Далекие огни — страница 11 из 64

— Поснимал, Варвара. Иконы — те же идолы… — убежденно ответил Иван Гаврилович.

— Бесстыдник ты, Ваня. Греховодник старый, — вырвалось у Варвары Васильевны.

Неловкое молчание водворилось в будке. Володя спросонок позевывал, но любопытство удерживало его возле дяди. Варвара Васильевна разливала чай, тубы ее были сердито сжаты.

— И давно ты до этого додумался? — спросила она, хмурясь.

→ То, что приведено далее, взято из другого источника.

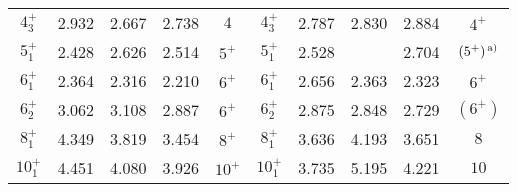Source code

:\begin{table}[htbp]
\begin{center}
\begin{minipage}[t]{5in}
\begin{tabular}{ccccc|ccccc}
$4^{+}_{3}$ & 2.932 & 2.667 & 2.738 & $4$ &
$4^{+}_{3}$ & 2.787 & 2.830 & 2.884 & $4^{+}$ \\
$5^{+}_{1}$ & 2.428 & 2.626 & 2.514 & $5^{+}$ &
$5^{+}_{1}$ & 2.528 &       & 2.704 & $(5^{+})^{\,{\rm a})}$ \\
$6^{+}_{1}$ & 2.364 & 2.316 & 2.210 & $6^{+}$ &
$6^{+}_{1}$ & 2.656 & 2.363 & 2.323 & $6^{+}$ \\
$6^{+}_{2}$ & 3.062 & 3.108 & 2.887 & $6^{+}$ &
$6^{+}_{2}$ & 2.875 & 2.848 & 2.729 & $(6^{+})$ \\
$8^{+}_{1}$ & 4.349 & 3.819 & 3.454 & $8^{+}$ &
$8^{+}_{1}$ & 3.636 & 4.193 & 3.651 & $8$ \\
$10^{+}_{1}$ & 4.451 &4.080& 3.926 & $10^{+}$ &
$10^{+}_{1}$ & 3.735 & 5.195 & 4.221 & $10$ \\
\hline
\end{tabular}
\end{minipage}
\label{tab:even-3}
\end{center}
\end{table}

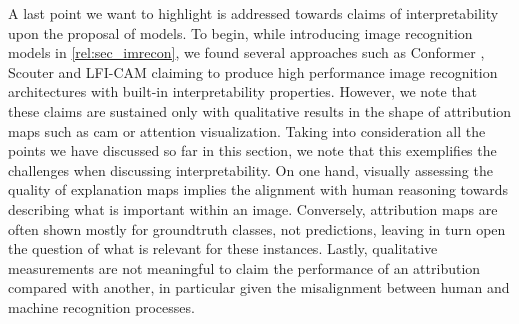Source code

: \noindent A last point we want to highlight is addressed towards claims of interpretability upon 
the proposal of models. To begin, while introducing image recognition models in 
\autoref{rel:sec_imrecon}, we found several approaches such as Conformer 
\autocite{peng2021conformer}, Scouter \autocite{li2021scouter} and LFI-CAM \autocite{lee2021lfi} 
claiming to produce high performance image recognition architectures with built-in interpretability 
properties. However, we note that these claims are sustained only with qualitative results in the 
shape of attribution maps such as \gls{cam} or attention visualization. Taking into consideration 
all the points we have discussed so far in this section, we note that this exemplifies the 
challenges when discussing interpretability. On one hand, visually assessing the quality of 
explanation maps implies the alignment with human reasoning towards describing what is important 
within an image. Conversely, attribution maps are often shown mostly for groundtruth classes, not 
predictions, leaving in turn open the question of what is relevant for these instances. Lastly, 
qualitative measurements are not meaningful to claim the performance of an attribution compared 
with another, in particular given the misalignment between human and machine recognition processes.

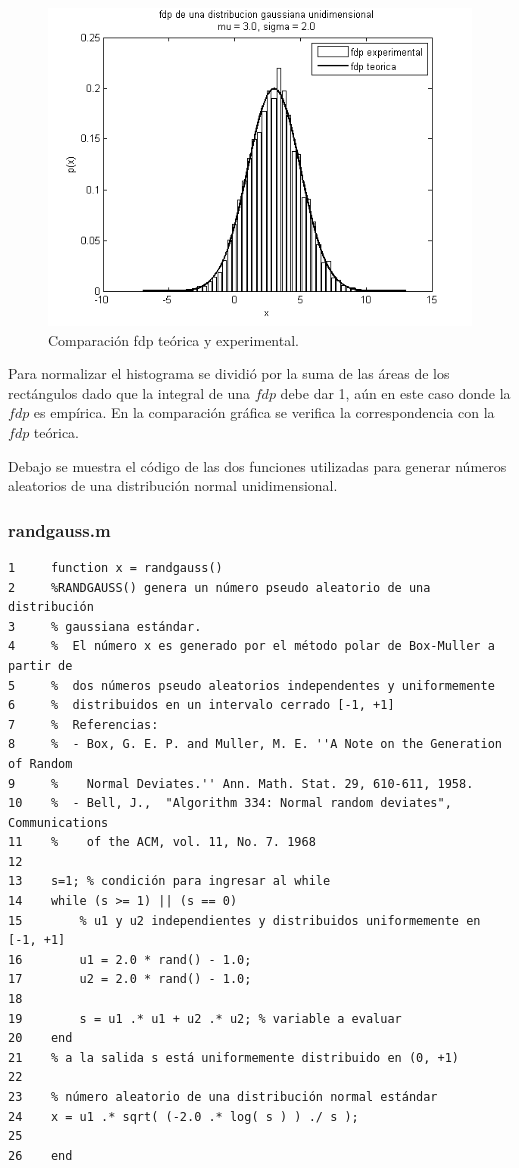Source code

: \documentclass[11pt,a4paper,final]{article}
\begin{document}
\begin{figure}
	\centering
	\includegraphics[width=\textwidth]{Ejercicio1_01.png}
	\caption{Comparación fdp teórica y experimental.}
	\label{ejercicio11}
\end{figure}

Para normalizar el histograma se dividió por la suma de las áreas de los rectángulos dado que la integral de una $fdp$ debe dar 1, aún en este caso donde la $fdp$ es empírica. En la comparación gráfica se verifica la correspondencia con la $fdp$ teórica.


Debajo se muestra el código de las dos funciones utilizadas para generar números aleatorios de una distribución normal unidimensional.



\subsubsection*{randgauss.m}

\begin{verbatim}
1     function x = randgauss()
2     %RANDGAUSS() genera un número pseudo aleatorio de una distribución 
3     % gaussiana estándar. 
4     %  El número x es generado por el método polar de Box-Muller a partir de 
5     %  dos números pseudo aleatorios independentes y uniformemente 
6     %  distribuidos en un intervalo cerrado [-1, +1]
7     %  Referencias: 
8     %  - Box, G. E. P. and Muller, M. E. ''A Note on the Generation of Random 
9     %    Normal Deviates.'' Ann. Math. Stat. 29, 610-611, 1958.
10    %  - Bell, J.,  "Algorithm 334: Normal random deviates", Communications 
11    %    of the ACM, vol. 11, No. 7. 1968
12    
13    s=1; % condición para ingresar al while
14    while (s >= 1) || (s == 0)
15        % u1 y u2 independientes y distribuidos uniformemente en [-1, +1]
16        u1 = 2.0 * rand() - 1.0;
17        u2 = 2.0 * rand() - 1.0;
18    	
19        s = u1 .* u1 + u2 .* u2; % variable a evaluar
20    end
21    % a la salida s está uniformemente distribuido en (0, +1)
22    
23    % número aleatorio de una distribución normal estándar
24    x = u1 .* sqrt( (-2.0 .* log( s ) ) ./ s ); 
25    
26    end
\end{verbatim}
    
\end{document}
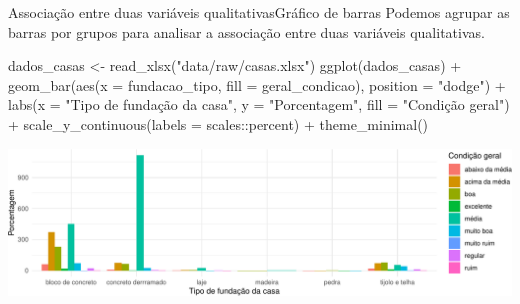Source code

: \documentclass[
  10pt,
  ignorenonframetext,
]{beamer}
\newenvironment{Shaded}{}{}
\newcommand{\DataTypeTok}[1]{#1}
\newcommand{\KeywordTok}[1]{\textcolor[rgb]{0.00,0.00,1.00}{#1}}
\newcommand{\NormalTok}[1]{#1}
\newcommand{\OperatorTok}[1]{#1}
\newcommand{\StringTok}[1]{\textcolor[rgb]{0.00,0.50,0.50}{#1}}
\begin{document}
\begin{frame}[fragile]{Associação entre duas variáveis
qualitativas\newline Gráfico de barras}
\protect\hypertarget{associauxe7uxe3o-entre-duas-variuxe1veis-qualitativasgruxe1fico-de-barras-1}{}
Podemos agrupar as barras por grupos para analisar a associação entre
duas variáveis qualitativas.

\small

\begin{Shaded}
\begin{Highlighting}[]
\NormalTok{dados\_casas \textless{}{-}}\StringTok{ }\KeywordTok{read\_xlsx}\NormalTok{(}\StringTok{"data/raw/casas.xlsx"}\NormalTok{)}
\KeywordTok{ggplot}\NormalTok{(dados\_casas) }\OperatorTok{+}
\StringTok{  }\KeywordTok{geom\_bar}\NormalTok{(}\KeywordTok{aes}\NormalTok{(}\DataTypeTok{x =}\NormalTok{ fundacao\_tipo, }\DataTypeTok{fill =}\NormalTok{ geral\_condicao),}
          \DataTypeTok{position =} \StringTok{"dodge"}\NormalTok{) }\OperatorTok{+}
\StringTok{  }\KeywordTok{labs}\NormalTok{(}\DataTypeTok{x =} \StringTok{"Tipo de fundação da casa"}\NormalTok{, }\DataTypeTok{y =} \StringTok{"Porcentagem"}\NormalTok{,}
      \DataTypeTok{fill =} \StringTok{"Condição geral"}\NormalTok{) }\OperatorTok{+}
\StringTok{  }\KeywordTok{scale\_y\_continuous}\NormalTok{(}\DataTypeTok{labels =}\NormalTok{ scales}\OperatorTok{::}\NormalTok{percent) }\OperatorTok{+}
\StringTok{  }\KeywordTok{theme\_minimal}\NormalTok{()}
\end{Highlighting}
\end{Shaded}

\normalsize
\end{frame}

\begin{frame}
\begin{center}\includegraphics[width=1\linewidth]{aulas_files/figure-beamer/unnamed-chunk-77-1} \end{center}
\end{frame}
\end{document}
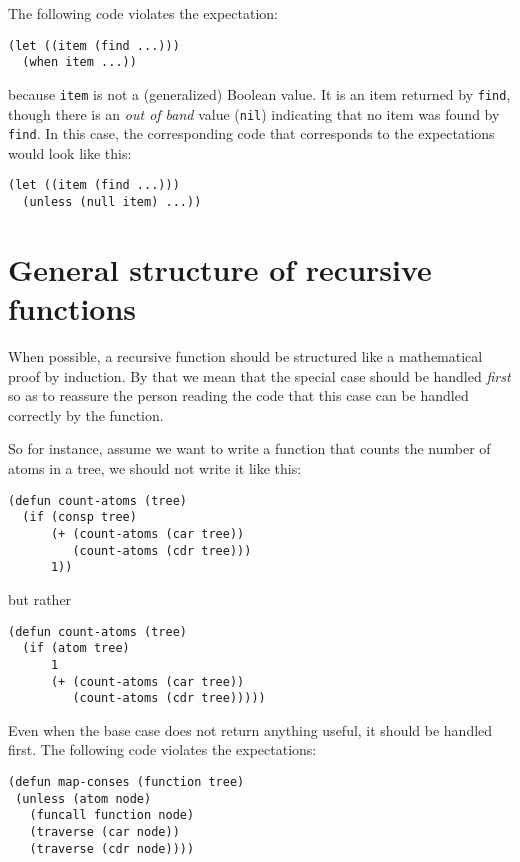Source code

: The following code violates the expectation:

\begin{verbatim}
(let ((item (find ...)))
  (when item ...))
\end{verbatim}

because \texttt{item} is not a (generalized) Boolean value.  It is an
item returned by \texttt{find}, though there is an \emph{out of band}
value (\texttt{nil}) indicating that no item was found by
\texttt{find}.  In this case, the corresponding code that corresponds
to the expectations would look like this:

\begin{verbatim}
(let ((item (find ...)))
  (unless (null item) ...))
\end{verbatim}

\section{General structure of recursive functions}

When possible, a recursive function should be structured like a
mathematical proof by induction.  By that we mean that the special
case should be handled \emph{first} so as to reassure the person
reading the code that this case can be handled correctly by the
function.


So for instance, assume we want to write a function that counts
the number of atoms in a tree, we should not write it like this:

\begin{verbatim}
(defun count-atoms (tree)
  (if (consp tree)
      (+ (count-atoms (car tree))
         (count-atoms (cdr tree)))
      1))
\end{verbatim}

but rather

\begin{verbatim}
(defun count-atoms (tree)
  (if (atom tree)
      1
      (+ (count-atoms (car tree))
         (count-atoms (cdr tree)))))
\end{verbatim}

Even when the base case does not return anything useful, it should be
handled first.  The following code violates the expectations:

\begin{verbatim}
(defun map-conses (function tree)
 (unless (atom node)
   (funcall function node)
   (traverse (car node))
   (traverse (cdr node))))
\end{verbatim}

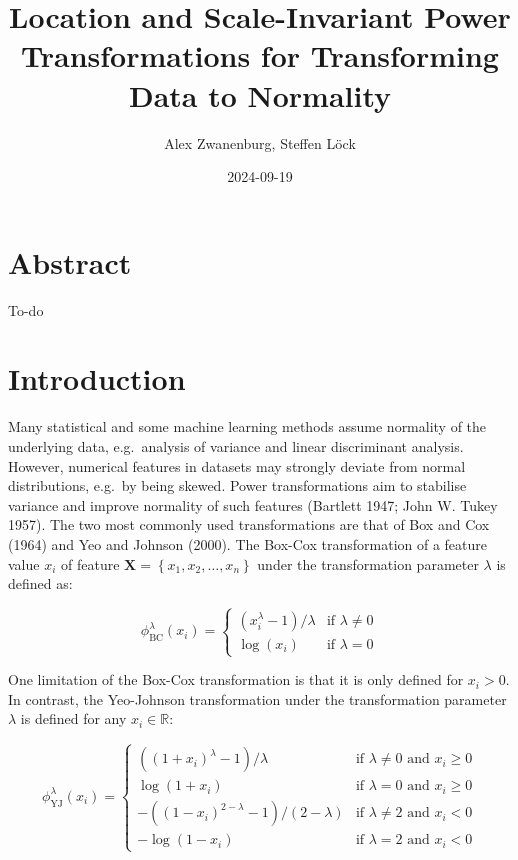 \documentclass[
  a4paper,
]{article}
\title{Location and Scale-Invariant Power Transformations for
Transforming Data to Normality}
\author{Alex Zwanenburg, Steffen Löck}
\date{2024-09-19}
\begin{document}
\maketitle

\section{Abstract}\label{abstract}

To-do

\section{Introduction}\label{introduction}

Many statistical and some machine learning methods assume normality of
the underlying data, e.g.~analysis of variance and linear discriminant
analysis. However, numerical features in datasets may strongly deviate
from normal distributions, e.g.~by being skewed. Power transformations
aim to stabilise variance and improve normality of such features
(Bartlett 1947; John W. Tukey 1957). The two most commonly used
transformations are that of Box and Cox (1964) and Yeo and Johnson
(2000). The Box-Cox transformation of a feature value \(x_i\) of feature
\(\mathbf{X}=\left\{x_1, x_2, \ldots, x_n \right\}\) under the
transformation parameter \(\lambda\) is defined as:

\begin{equation}
\label{eqn:box-cox-original}
\phi_{\text{BC}}^\lambda (x_i) = 
\begin{cases}
\left(x_i^\lambda - 1 \right) / \lambda & \text{if } \lambda \neq 0\\
\log(x_i) & \text{if } \lambda = 0
\end{cases}
\end{equation}

One limitation of the Box-Cox transformation is that it is only defined
for \(x_i > 0\). In contrast, the Yeo-Johnson transformation under the
transformation parameter \(\lambda\) is defined for any
\(x_i \in \mathbb{R}\):

\begin{equation}
\label{eqn:yeo-johnson-original}
\phi_{\text{YJ}}^\lambda (x_i) = 
\begin{cases}
\left( \left( 1 + x_i \right)^\lambda - 1\right) / \lambda & \text{if } \lambda \neq 0 \text{ and } x_i \geq 0\\
\log(1 + x_i) & \text{if } \lambda = 0 \text{ and } x_i \geq 0\\
-\left( \left( 1 - x_i\right)^{2 - \lambda} - 1 \right) / \left(2 - \lambda \right) & \text{if } \lambda \neq 2 \text{ and } x_i < 0\\
-\log(1 - x_i) & \text{if } \lambda = 2 \text{ and } x_i < 0
\end{cases}
\end{equation}
\end{document}
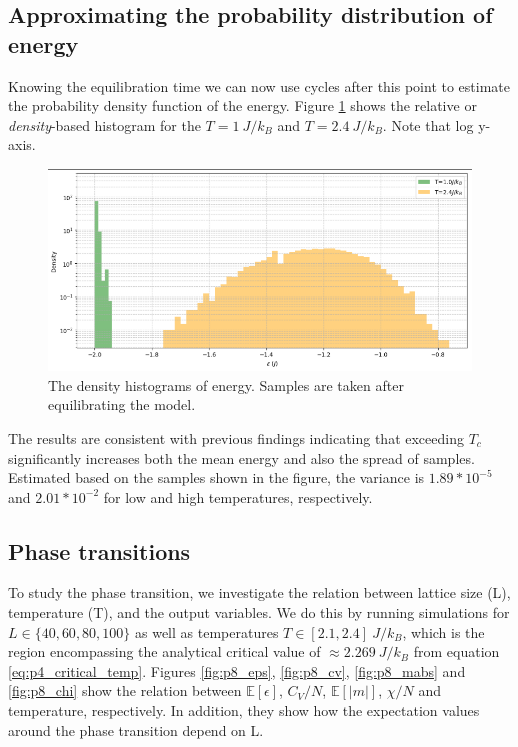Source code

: \documentclass[../main_proj4_correct_template.tex]{subfiles}
\begin{document}
\subsection{Approximating the probability distribution of energy}

Knowing the equilibration time we can now use cycles after this point to estimate the probability density function of the energy. Figure \ref{fig:p4_p6pdf} shows the relative or \textit{density}-based histogram for the $T=1~J/k_B$ and $T=2.4~J/k_B$. Note that log y-axis.

\begin{figure}[h!]
    \centering
    \includegraphics[width=0.8\linewidth]{Project 4/figures/p6_pdfeps.png}
    \caption{The density histograms of energy. Samples are taken after equilibrating the model.}
    \label{fig:p4_p6pdf}
\end{figure}

The results are consistent with previous findings indicating that exceeding $T_c$ significantly increases both the mean energy and also the spread of samples. Estimated based on the samples shown in the figure, the variance is $1.89*10^{-5}$ and $2.01*10^{-2}$ for low and high temperatures, respectively.

\subsection{Phase transitions}

To study the phase transition, we investigate the relation between lattice size (L), temperature (T), and the output variables. We do this by running simulations for $L\in\{40,60,80,100\}$ as well as temperatures $T\in[2.1, 2.4]~J/k_B$, which is the region encompassing the analytical critical value of $\approx 2.269~J/k_B$ from equation \eqref{eq:p4_critical_temp}. Figures \ref{fig:p8_eps}, \ref{fig:p8_cv}, \ref{fig:p8_mabs} and \ref{fig:p8_chi} show the relation between $\mathbb{E}[\epsilon]$, $C_V/N$, $\mathbb{E}[|m|]$, $\chi/N$ and temperature, respectively. In addition, they show how the expectation values around the phase transition depend on L.
\end{document}
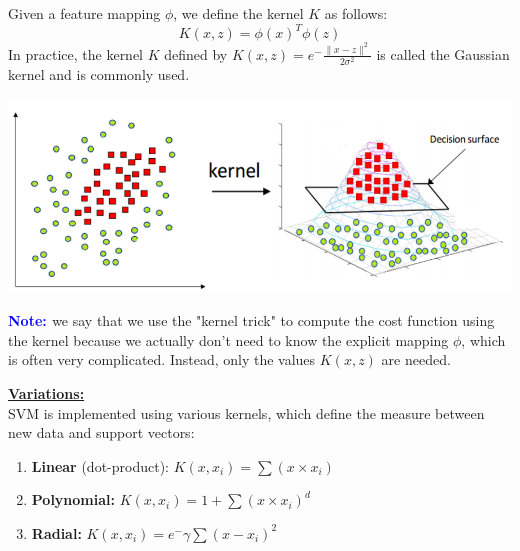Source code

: \documentclass[letterpaper, 10.5pt,landscape]{article}
\begin{document}
\begin{multicols*}{3}
Given a feature mapping $\phi$, we define the kernel $K$ as follows:
\vspace{-5pt}
\[\boxed{K(x, z) = \phi(x)^{T} \phi(z)} \] 
In practice, the kernel $K$ defined by $\boxed{K(x, z) =  e^-{\frac{\lVert x - z \rVert^{2}}{2\sigma^{2}}}}$ is called the Gaussian kernel and is commonly used.

\vspace{-5pt}
\begin{center}
    \begin{minipage}{0.9\linewidth}
    \includegraphics[width=\textwidth]{figures/kernel_SVM.PNG}
    \end{minipage}
\end{center}

\vspace{-5pt}

\textbf{\textcolor{blue}{Note: }} we say that we use the "kernel trick" to compute the cost function using the kernel because we actually don't need to know the explicit mapping $\phi$, which is often very complicated. Instead, only the values $K(x,z)$ are needed.



\vspace{3pt}
\textbf{\underline{Variations:}} \\
SVM is implemented using various kernels, which define the
measure between new data and support vectors:
\vspace{-3pt}
\begin{enumerate}
    \item \textbf{Linear} (dot-product):  \hspace{5pt} \(\boxed{K(x, x_{i}) = \sum(x \times x_{i})} \)
    \vspace{-3pt}
    \item \textbf{Polynomial:}  \hspace{38pt} \( \boxed{K(x, x_{i}) = 1 + \sum(x \times x_{i})^{d} }\)
    \vspace{-3pt}
    \item \textbf{Radial:}  \hspace{55pt} \(\boxed{K(x, x_{i}) = e^-{\gamma \sum (x - x_{i})^{2}}}\)
\end{enumerate}



\end{multicols*}
\end{document}
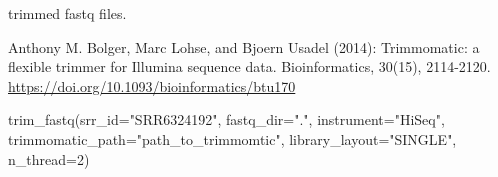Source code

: \documentclass[letterpaper]{book}
\begin{document}
%
\begin{Value}
trimmed fastq files.
\end{Value}
%
\begin{References}\relax
Anthony M. Bolger, Marc Lohse, and Bjoern Usadel (2014):
Trimmomatic: a flexible trimmer for Illumina sequence data. Bioinformatics, 30(15), 2114-2120.
\url{https://doi.org/10.1093/bioinformatics/btu170}
\end{References}
%
\begin{Examples}
\begin{ExampleCode}

trim_fastq(srr_id="SRR6324192", fastq_dir=".", instrument="HiSeq", 
trimmomatic_path="path_to_trimmomtic", library_layout="SINGLE", n_thread=2)

\end{ExampleCode}
\end{Examples}
\printindex{}
\end{document}
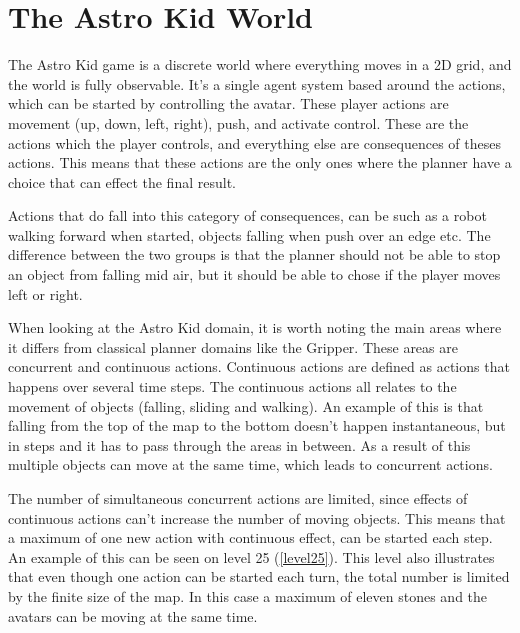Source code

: 	\chapter{The Astro Kid World}
	The Astro Kid game is a discrete world where everything moves in a 2D grid, and the world is fully observable. It's a single agent system based around the actions, which can be started by controlling the avatar. These player actions are movement (up, down, left, right), push, and activate control. These are the actions which the player controls, and everything else are consequences of theses actions. This means that these actions are the only ones where the planner have a choice that can effect the final result. 
	
	
	Actions that do fall into this category of consequences, can be such as a robot walking forward when started, objects falling when push over an edge etc. The difference between the two groups is that the planner should not be able to stop an object from falling mid air, but it should be able to chose if the player moves left or right. 
	

	When looking at the Astro Kid domain, it is worth noting the main areas where it differs from classical planner domains like the Gripper. These areas are concurrent and continuous actions. Continuous actions are defined as actions that happens over several time steps. The continuous actions all relates to the movement of objects (falling, sliding and walking). An example of this is that falling from the top of the map to the bottom doesn't happen instantaneous, but in steps and it has to pass through the areas in between. As a result of this multiple objects can move at the same time, which leads to concurrent actions.
	
	The number of simultaneous concurrent actions are limited, since effects of continuous actions can't increase the number of moving objects. This means that a maximum of one new action with continuous effect, can be started each step. An example of this can be seen on level 25 (\ref{level25}). This level also illustrates that even though one action can be started each turn, the total number is limited by the finite size of the map. In this case a maximum of eleven stones and the avatars can be moving at the same time.

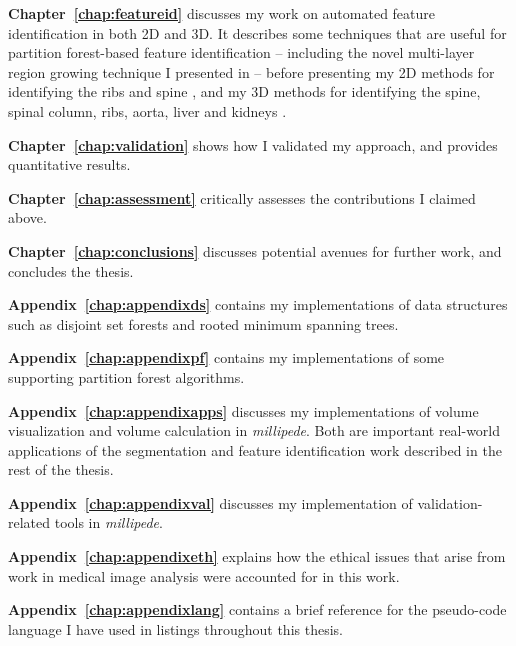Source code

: \textbf{Chapter~\ref{chap:featureid}} discusses my work on automated feature identification in both 2D and 3D. It describes some techniques that are useful for partition forest-based feature identification -- including the novel multi-layer region growing technique I presented in \cite{gvcispa09} -- before presenting my 2D methods for identifying the ribs \cite{gvccimi08} and spine \cite{gvcispa09}, and my 3D methods for identifying the spine, spinal column, ribs, aorta, liver and kidneys \cite{gvcoucl10}.

\textbf{Chapter~\ref{chap:validation}} shows how I validated my approach, and provides quantitative results.

\textbf{Chapter~\ref{chap:assessment}} critically assesses the contributions I claimed above.

\textbf{Chapter~\ref{chap:conclusions}} discusses potential avenues for further work, and concludes the thesis.

\textbf{Appendix~\ref{chap:appendixds}} contains my implementations of data structures such as disjoint set forests and rooted minimum spanning trees.

\textbf{Appendix~\ref{chap:appendixpf}} contains my implementations of some supporting partition forest algorithms.

\textbf{Appendix~\ref{chap:appendixapps}} discusses my implementations of volume visualization and volume calculation in \emph{millipede}. Both are important real-world applications of the segmentation and feature identification work described in the rest of the thesis.

\textbf{Appendix~\ref{chap:appendixval}} discusses my implementation of validation-related tools in \emph{millipede}.

\textbf{Appendix~\ref{chap:appendixeth}} explains how the ethical issues that arise from work in medical image analysis were accounted for in this work.

\textbf{Appendix~\ref{chap:appendixlang}} contains a brief reference for the pseudo-code language I have used in listings throughout this thesis.
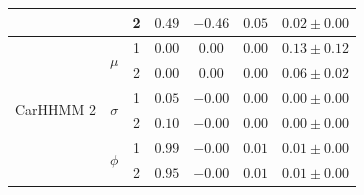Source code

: \begin{table}
{\begin{tabular}{ccccccc}
                           &                               & 2                             & $0.49$                         & $-0.46$                     & $0.05$                             & $0.02 \pm 0.00$                             \\ \hline
\multirow{6}{*}{CarHHMM 2} & \multirow{2}{*}{$\mu$}        & 1                             & $0.00$                         & $0.00$                     & $0.00$                             & $0.13 \pm 0.12$                             \\
                           &                               & 2                             & $0.00$                         & $0.00$                     & $0.00$                             & $0.06 \pm 0.02$                             \\
                           & \multirow{2}{*}{$\sigma$}     & 1                             & $0.05$                         & $-0.00$                     & $0.00$                             & $0.00 \pm 0.00$                             \\
                           &                               & 2                             & $0.10$                         & $-0.00$                     & $0.00$                             & $0.00 \pm 0.00$                             \\ 
                           & \multirow{2}{*}{$\phi$}       & 1                             & $0.99$                         & $-0.00$                     & $0.01$                             & $0.01 \pm 0.00$                             \\
                           &                               & 2                             & $0.95$                         & $-0.00$                     & $0.01$                             & $0.01 \pm 0.00$                             \\ \hline
\end{tabular}
}
\label{table:acceleration}
\end{table}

— Тому полгода уже, Варвара, — ответил Иван Гаврилович. Встретился я однажды с путевым сторожем, соседом, Тимофеем Кандыбиным, он через одну будку от меня сидит. Разговорились о том, о сем… Кандыбин этот тихий, не курит, водки не пьет. Скажет ему кто грубое слово, дорожный мастер накричит, а он помалкивает и в землю посматривает. Послушал он мои жалобы на жизнь и говорит: «Приходи ко мне вечерком по свободе, я тебе утешению дам». Какая такая утешения, не сказал. Всю ночь я не спал, думал, какая же это утешения от жизни может быть нашему брату. Ну и пошел я к Кандыбину. Прихожу. В будке у Тимофея народ. Прибрано так хорошо, скамеечки расставлены, и на скамеечках свой брат железнодорожник: сторожа, стрелочники, старший ремонтный рабочий, два телеграфиста со станции. Пригляделся, вижу, в уголке иконок-то и нету. Вместо образов на табуреточке сидит старичок, этакий лысенький, в чистом армячке, благообразный, бородка как у преподобного Антония Печерского. Присматриваюсь — никак признать не могу, — не наш. По всему видать странник. Стою я, руки опустил — сробел. И все не пойму, к чему все это. Тут Тимофей и говорит: «Отец Агапит, к нам пришел новый брат во Христе — Иоанн. Прошу жаловать». Тут встали все, и старец тот, и поклонились мне в поясок. Потом запели, да так складно, Варвара! Я, даром что борода до пояса, слезу обронил. «Воссия свет с запада, приде сын человеческий» пели, потом «Слава Христу — солнцу мирови» и еще много кой-чего. Кончили петь, все начали целоваться со старцем и друг с дружкой. Подошел и я к Агапиту. Обнял он меня и поцеловал в губы. Вышел я из будки словно бы пьяный… Пришел домой, Маше своей говорю, а она меня на смех да скверным словом. «Сдурел, — говорит, — на старости лет! Еще что придумал — веру менять». Смолчал я, а потом потихоньку уговорил ее пойти на следующее моление. Понравилось и ей. Так мы и поступили оба…

Иван Гаврилович умолк. Варвара Васильевна сердито звякнула чашками, сказала с несвойственной ей грубостью:

— Да… Утешил, братец… О вере наговорил ты много, а что мне посоветуешь? Как жить нам, когда хозяин остался без руки?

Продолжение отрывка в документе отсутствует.